**ACTIVITY**
Across the entries below, please work out how many lines contain the string "required" and give only the number.

**Dataset entries**
= = =

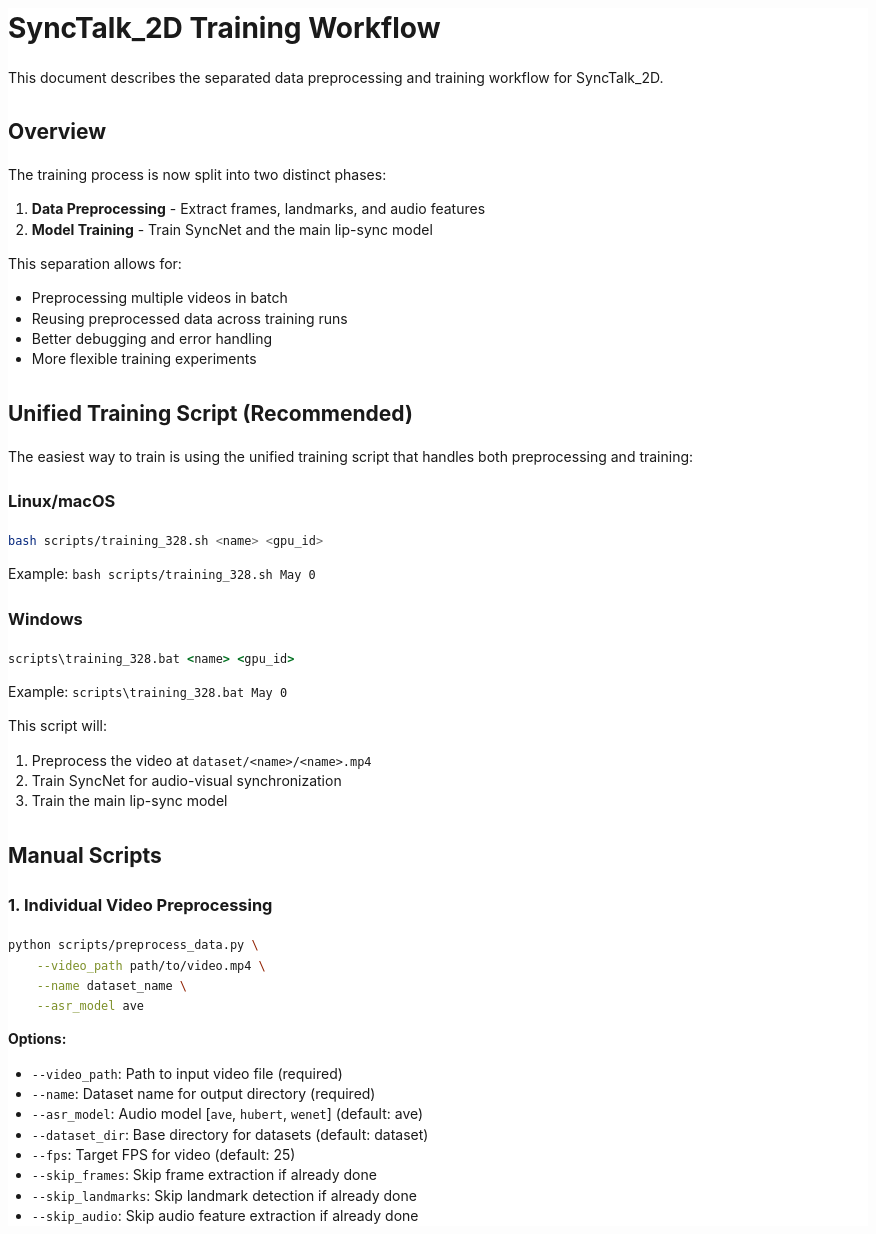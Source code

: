 # SyncTalk_2D Training Workflow

This document describes the separated data preprocessing and training workflow for SyncTalk_2D.

## Overview

The training process is now split into two distinct phases:
1. **Data Preprocessing** - Extract frames, landmarks, and audio features
2. **Model Training** - Train SyncNet and the main lip-sync model

This separation allows for:
- Preprocessing multiple videos in batch
- Reusing preprocessed data across training runs
- Better debugging and error handling
- More flexible training experiments

## Unified Training Script (Recommended)

The easiest way to train is using the unified training script that handles both preprocessing and training:

### Linux/macOS
```bash
bash scripts/training_328.sh <name> <gpu_id>
```
Example: `bash scripts/training_328.sh May 0`

### Windows
```cmd
scripts\training_328.bat <name> <gpu_id>
```
Example: `scripts\training_328.bat May 0`

This script will:
1. Preprocess the video at `dataset/<name>/<name>.mp4`
2. Train SyncNet for audio-visual synchronization
3. Train the main lip-sync model

## Manual Scripts

### 1. Individual Video Preprocessing
```bash
python scripts/preprocess_data.py \
    --video_path path/to/video.mp4 \
    --name dataset_name \
    --asr_model ave
```

**Options:**
- `--video_path`: Path to input video file (required)
- `--name`: Dataset name for output directory (required)
- `--asr_model`: Audio model [`ave`, `hubert`, `wenet`] (default: ave)
- `--dataset_dir`: Base directory for datasets (default: dataset)
- `--fps`: Target FPS for video (default: 25)
- `--skip_frames`: Skip frame extraction if already done
- `--skip_landmarks`: Skip landmark detection if already done
- `--skip_audio`: Skip audio feature extraction if already done
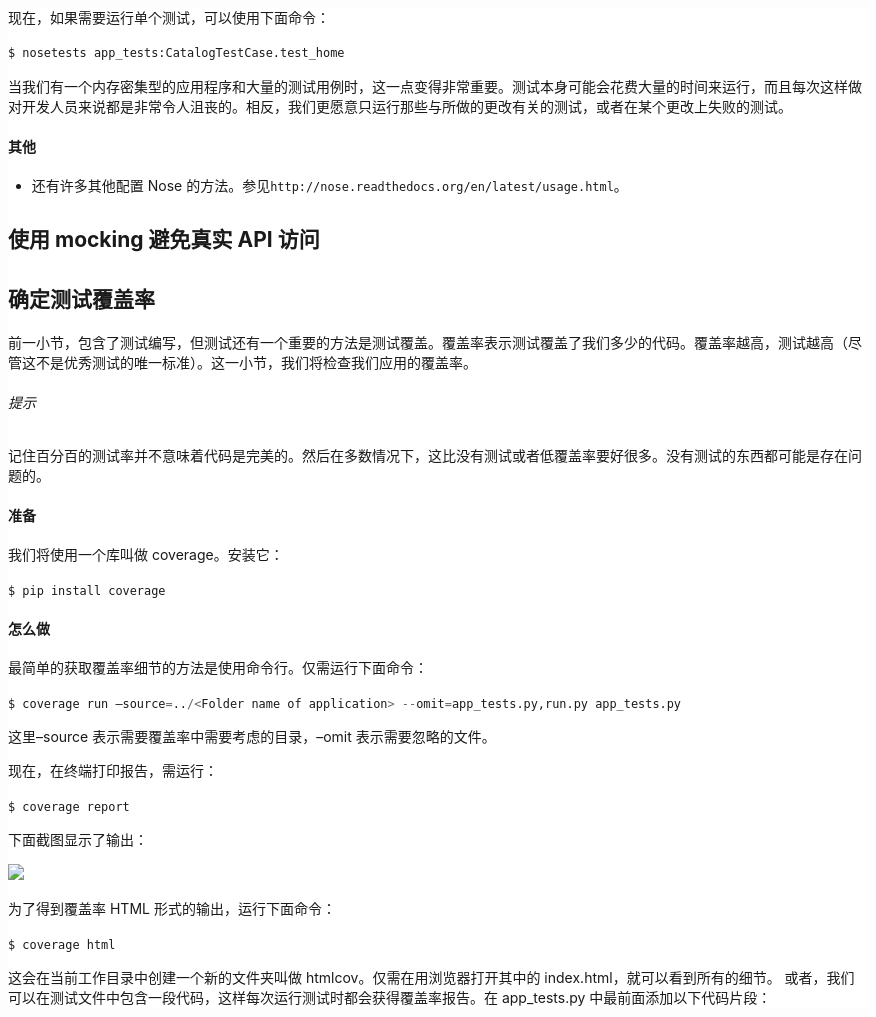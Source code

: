 现在，如果需要运行单个测试，可以使用下面命令：

```py
$ nosetests app_tests:CatalogTestCase.test_home 
```

当我们有一个内存密集型的应用程序和大量的测试用例时，这一点变得非常重要。测试本身可能会花费大量的时间来运行，而且每次这样做对开发人员来说都是非常令人沮丧的。相反，我们更愿意只运行那些与所做的更改有关的测试，或者在某个更改上失败的测试。

#### 其他

*   还有许多其他配置 Nose 的方法。参见`http://nose.readthedocs.org/en/latest/usage.html`。

## 使用 mocking 避免真实 API 访问

## 确定测试覆盖率

前一小节，包含了测试编写，但测试还有一个重要的方法是测试覆盖。覆盖率表示测试覆盖了我们多少的代码。覆盖率越高，测试越高（尽管这不是优秀测试的唯一标准）。这一小节，我们将检查我们应用的覆盖率。

###### 提示

记住百分百的测试率并不意味着代码是完美的。然后在多数情况下，这比没有测试或者低覆盖率要好很多。没有测试的东西都可能是存在问题的。

#### 准备

我们将使用一个库叫做 coverage。安装它：

```py
$ pip install coverage 
```

#### 怎么做

最简单的获取覆盖率细节的方法是使用命令行。仅需运行下面命令：

```py
$ coverage run –source=../<Folder name of application> --omit=app_tests.py,run.py app_tests.py 
```

这里–source 表示需要覆盖率中需要考虑的目录，–omit 表示需要忽略的文件。

现在，在终端打印报告，需运行：

```py
$ coverage report 
```

下面截图显示了输出：

![](https://github.com/OpenDocCN/freelearn-python-web-zh/raw/master/docs/flask-fw-cb/img/998ea4e02deb06832cdf6c8008ae256b.png)

为了得到覆盖率 HTML 形式的输出，运行下面命令：

```py
$ coverage html 
```

这会在当前工作目录中创建一个新的文件夹叫做 htmlcov。仅需在用浏览器打开其中的 index.html，就可以看到所有的细节。
或者，我们可以在测试文件中包含一段代码，这样每次运行测试时都会获得覆盖率报告。在 app_tests.py 中最前面添加以下代码片段：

= = =

**RESULT FOR THIS TASK**
2